At last, Encephalon release a follow-up to their excellent debut album of a few years back – an album I must admit that grew on me enormously over time, in fact it probably took near a year to fully appreciate it. My copy of the new album hasn’t arrived yet (it’s due any day now), and I’m holding out on listening to the rest of it until it does. This track, though, is quite great. It is at the dancier end of their take on industrial, with a pulsing four-to-the-floor beat, glitchy synths and subtly-treated vocals, but never goes down the route marked “cliché”.


Agent Side Grinder
Hexagon
Alkimia

I’d been aware of this band for some time, but not really got into them – until I saw them put in a fascinating, enthralling and energetic show at BIMFest last December. So, I was most interested to see how the new album came across, and the answer is very well indeed.
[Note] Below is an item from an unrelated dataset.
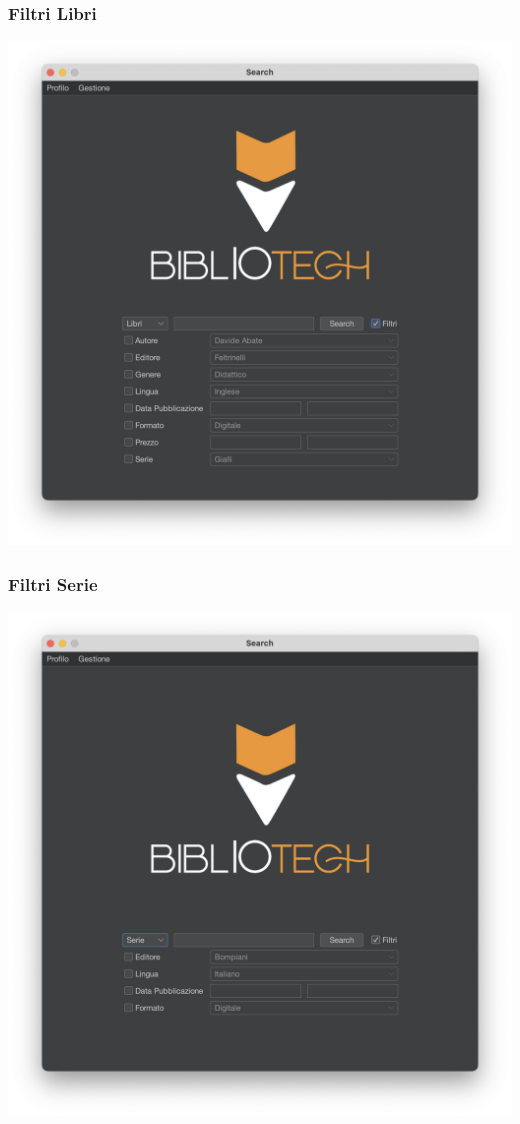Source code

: \subsubsection{Filtri Libri}
\includegraphics[scale=0.25]{Immagini/Schermate/Search/SearchPage-FiltriLibro.png}
\subsubsection{Filtri Serie}
\includegraphics[scale=0.25]{Immagini/Schermate/Search/SearchPage-FiltriSerie.png}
It is very much “classic” post-punk by way of a base, but the band take the concept and twist it all kinds of ways across the album – and the pick for me is this track, a bleeping, analogue-synth drenched track with a bassline like a metronome that blasts through in four breathless minutes.


Sannhet
Revisionist
Revisionist

Even with no vocals, Sannhet have released here one of the most intense releases I’ll hear across all of 2015. Instrumental, post-metal, if you will – of a similar ilk to the heaviest moments ISIS released, in some respects – but with many of the more reflective moments excised and instead the band go straight for the jugular with a succession of short(ish) and direct tracks that rely, most impressively, on their drummer, who pummels his kit with what sounds like about six arms at points. By the evidence of this and comment elsewhere, too, their live show is quite something too (provided you can cope with incessant strobe lighting).